CB: You both have run organizations that have been caught up, rightly or wrongly, in reputation-threatening media storms. Did that create any merger concerns?
PR: I don’t see any negatives in David’s past. He has an impeccable reputation and is one of the industry’s most trustworthy and bankable names. As for Canaccord and ABCP, it happened the week I took over as CEO. I came from the capital markets business and didn’t know much about commercial paper. I had to come up to speed. Clients that held ABCP walked out in a good position. We put them first. Commercial paper cost our internal and external shareholders a lot of money. But we did the right thing.
CB: Is a chairman role really meaty enough for David Kassie?
DK: I won’t just be chairing the board. The title is group chairman, and it is a full-time executive role. I’ll be working with Paul and the rest of team on strategy and clients and generating revenue.
PR: The big advantage of independent firms is the flat structure. We operate like a partnership. David will be in the office every day and we expect him to be a big producer.
CB: Is there a threat that some top Genuity people will bide time until they can cash out?
PR: Their stock vests over a five-year period, and the senior guys are tied up for about eight years, so they’re at Canaccord for a long time. David and his partners also didn’t get what they thought Genuity was worth, or what our independent advisers said they’d get in an IPO. They took a discount because they are entrepreneurial. They want to take Canaccord shares to a much higher place.
DK: With approximately 50 partners, the equity in Genuity was pretty broadly held. So for the most part, I don’t think anybody has realized career-ending ambitions. That said, I have a sense of what motivates my partners. And they are not working just for money. That’s clearly part of it. But they enjoy what they do. They like working together. They like serving clients. They like building a business and competing. That’s why they do what they do. So I think people at the combined firm will be pretty motivated for a long time. I’m motivated and energized myself.
CB: No two firms are a perfect match. What are the expected challenges?
PR: At Canaccord, we’ve always said any merger would have to be a strong strategic fit, a strong cultural fit and accretive to earnings right out of the gate. This deal is all three. Both firms are producer-driven, so we don’t have huge layers of management. Everybody at both firms is involved in all aspects of the business, so we are a good cultural fit. It’s been tough departing with some good partners, who have been replaced by Genuity people who fit better going forward. But the two businesses are so different that redundancies are minimal. With this deal, the big synergies are not in cost savings, which are over $9 million. This is about revenue gained from combining an equity underwriting and distribution firm with an M&A advisory firm.
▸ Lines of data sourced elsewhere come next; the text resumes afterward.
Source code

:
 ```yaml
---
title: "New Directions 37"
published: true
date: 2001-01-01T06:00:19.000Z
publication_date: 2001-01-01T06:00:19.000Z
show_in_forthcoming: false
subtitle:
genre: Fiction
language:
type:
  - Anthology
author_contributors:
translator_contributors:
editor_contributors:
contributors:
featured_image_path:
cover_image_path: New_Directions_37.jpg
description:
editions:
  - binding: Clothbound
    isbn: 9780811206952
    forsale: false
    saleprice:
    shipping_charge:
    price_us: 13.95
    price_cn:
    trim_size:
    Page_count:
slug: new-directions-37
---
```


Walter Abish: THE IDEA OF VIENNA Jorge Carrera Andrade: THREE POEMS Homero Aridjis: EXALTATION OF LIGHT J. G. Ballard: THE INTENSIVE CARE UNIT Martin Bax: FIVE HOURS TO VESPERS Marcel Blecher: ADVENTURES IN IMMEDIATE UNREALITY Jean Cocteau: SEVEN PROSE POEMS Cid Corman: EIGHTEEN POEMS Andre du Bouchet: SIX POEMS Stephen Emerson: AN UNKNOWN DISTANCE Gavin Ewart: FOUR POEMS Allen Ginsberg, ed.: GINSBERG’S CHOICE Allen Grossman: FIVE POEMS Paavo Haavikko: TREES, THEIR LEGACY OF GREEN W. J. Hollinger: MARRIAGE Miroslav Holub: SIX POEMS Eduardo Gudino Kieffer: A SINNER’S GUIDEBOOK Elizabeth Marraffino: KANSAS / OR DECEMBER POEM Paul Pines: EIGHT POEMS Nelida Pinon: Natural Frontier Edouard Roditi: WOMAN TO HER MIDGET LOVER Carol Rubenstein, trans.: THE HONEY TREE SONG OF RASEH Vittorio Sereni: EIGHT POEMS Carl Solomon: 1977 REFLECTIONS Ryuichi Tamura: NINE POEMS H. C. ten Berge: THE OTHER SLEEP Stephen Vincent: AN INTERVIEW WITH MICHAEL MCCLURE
DK: On the surface, you might expect cultural challenges integrating an M&A culture with an underwriting culture. But we see an attractive and very complementary fit. Most of Genuity’s partners worked on larger platforms prior to joining the firm. They’re used to having prolific underwriting prowess and broader distribution capabilities. So we’re delighted to have more arrows in the quiver.
CB: So no cultural differences? Not even Ki restaurant v. Bymark?
PR: Actually, our favourite restaurants do match. Canaccord and Genuity are a very similar deal. And we’ve been very good at integrating businesses. We have domestic operations in Canada, the U.S. and the U.K. And we make them work together very well. I don’t think putting together like-minded teams in Canada will be as difficult as making that broader group work well together.
CB: Other banking acquisitions have become reverse takeovers. Is that a concern?
PR: I don’t have any concerns with this transaction. There are an equal number of senior people from each firm in senior Canadian roles. My CEO role doesn’t change. Obviously, I am happy about that. Mark Maybank, our chief operating officer, stays in his role. Brad Kotush, our chief financial officer, stays in his role. But the key is culture. Genuity and Canaccord are both partnership cultures. I don’t see a reverse takeover happening. I see a new group of like-minded partners. And they have the same goals as I have, which is to improve the efficiencies and profitability of Canaccord and take the stock to much higher multiples for internal and external shareholders.
DK: Investment banks are a people business. And it is very rare for a firm to have too much talent. The shortcoming is usually that you don’t have enough. So should too much talent be a problem, it would be an extraordinarily high-class problem and one that usually doesn’t occur.
CB: Now that the financial crisis appears to have passed, will Corporate Canada be more or less likely to turn to an independent dealer for investment advice?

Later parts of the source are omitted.